Con la sorta di Guerra Fredda tecnologica in corso tra Stati Uniti e Cina, questa paura è ancora più tangibile, soprattutto dopo l’ingresso sul mercato globale di DeepSeek, un modello di IA sviluppato in Cina. Ora che Altman è al centro dell’attenzione, anche per le tensioni con Elon Musk, che vorrebbe acquisire OpenAI, vale la pena ricordare un’intervista rilasciata nel 2023, agli albori dell’IA, in cui Altman ha discusso i pericoli legati all’intelligenza artificiale generale (AGI) e ha affermato che nessun bunker potrebbe salvare l’umanità se questa tecnologia dovesse sfuggire al controllo umano.
Un’AGI maligna e la fine dell’umanità
Gli esseri umani sono diventati la specie dominante in gran parte grazie alla nostra intelligenza e al nostro potenziale trasformativo. Questo non è sorprendente, ma non abbiamo mai dovuto affrontare una specie più intelligente di noi. L’obiettivo dell’intelligenza artificiale generale è proprio quello di superare la nostra intelligenza, il che genera inevitabilmente timori.
Sam Altman, fondatore di OpenAI, categorico su un possibile fine del mondo: “Nessun bunker potrà salvarti se l’IA sfugge al controllo”
In un’intervista riportata da Business Insider, Altman ha dichiarato di avere a disposizione “alcune strutture”, che però non definirebbe veri e propri bunker, quanto piuttosto rifugi sicuri. Tuttavia, è stato chiaro riguardo al potenziale distruttivo dell’AGI e sull’inutilità di qualsiasi bunker nel caso questa tecnologia sfuggisse al controllo:
Altman è ciò che nella cultura americana viene definito un “preparatore” o prepper. Si tratta di persone che si preparano ad affrontare situazioni fuori controllo che potrebbero portare a un’apocalisse, sia essa di natura nucleare o di altro tipo. Tuttavia, è evidente che Altman non sta pianificando in previsione di un’apocalisse causata dall’AGI, poiché, in quel caso, nemmeno il suo stesso creatore potrebbe salvarsi.

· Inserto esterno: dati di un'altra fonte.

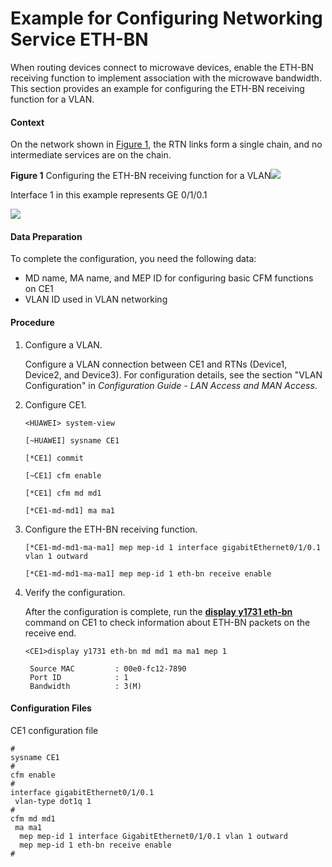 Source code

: Example for Configuring Networking Service ETH-BN
=================================================

When routing devices connect to microwave devices, enable the ETH-BN receiving function to implement association with the microwave bandwidth. This section provides an example for configuring the ETH-BN receiving function for a VLAN.

#### Context

On the network shown in [Figure 1](#EN-US_TASK_0172362191__fig_dc_vrp_y1731_cfg_007801), the RTN links form a single chain, and no intermediate services are on the chain.

**Figure 1** Configuring the ETH-BN receiving function for a VLAN![](../../../../public_sys-resources/note_3.0-en-us.png) 

Interface 1 in this example represents GE 0/1/0.1


  
![](images/fig_dc_vrp_y1731_cfg_0078_01.png)

#### Data Preparation

To complete the configuration, you need the following data:

* MD name, MA name, and MEP ID for configuring basic CFM functions on CE1
* VLAN ID used in VLAN networking

#### Procedure

1. Configure a VLAN.
   
   
   
   Configure a VLAN connection between CE1 and RTNs (Device1, Device2, and Device3). For configuration details, see the section "VLAN Configuration" in *Configuration Guide - LAN Access and MAN Access*.
2. Configure CE1.
   
   
   ```
   <HUAWEI> system-view
   ```
   ```
   [~HUAWEI] sysname CE1
   ```
   ```
   [*CE1] commit
   ```
   ```
   [~CE1] cfm enable
   ```
   ```
   [*CE1] cfm md md1
   ```
   ```
   [*CE1-md-md1] ma ma1
   ```
3. Configure the ETH-BN receiving function.
   
   
   ```
   [*CE1-md-md1-ma-ma1] mep mep-id 1 interface gigabitEthernet0/1/0.1 vlan 1 outward
   ```
   ```
   [*CE1-md-md1-ma-ma1] mep mep-id 1 eth-bn receive enable
   ```
4. Verify the configuration.
   
   
   
   After the configuration is complete, run the [**display y1731 eth-bn**](cmdqueryname=display+y1731+eth-bn) command on CE1 to check information about ETH-BN packets on the receive end.
   
   ```
   <CE1>display y1731 eth-bn md md1 ma ma1 mep 1
   ```
   ```
    Source MAC         : 00e0-fc12-7890
    Port ID            : 1
    Bandwidth          : 3(M)
   ```

#### Configuration Files

CE1 configuration file
```
#                                                                               
sysname CE1                                                                      
#                                                                               
cfm enable                                                                      
#
interface gigabitEthernet0/1/0.1
 vlan-type dot1q 1
#
cfm md md1                                                                      
 ma ma1                                                                         
  mep mep-id 1 interface GigabitEthernet0/1/0.1 vlan 1 outward                         
  mep mep-id 1 eth-bn receive enable   
#
```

Sam Altman e il futuro dei giovani nell’era dell’IA
In un’altra recente intervista, Altman ha parlato del futuro lavorativo dei giovani nell’era dell’intelligenza artificiale, affermando: “Non si tratta di una questione di sopravvivenza, entrerete nell’età dell’oro dell’umanità”.
Già nel 2023, Altman aveva espresso la sua opinione sul potenziale distruttivo dell’IA, ma ha sempre sottolineato il suo impegno nel prevenire scenari catastrofici, lavorando per sviluppare l’intelligenza artificiale in modo efficiente e sicuro per tutti. Di recente, ha anche ammesso di aver commesso errori in passato, dichiarando di essersi trovato “dalla parte sbagliata della storia”.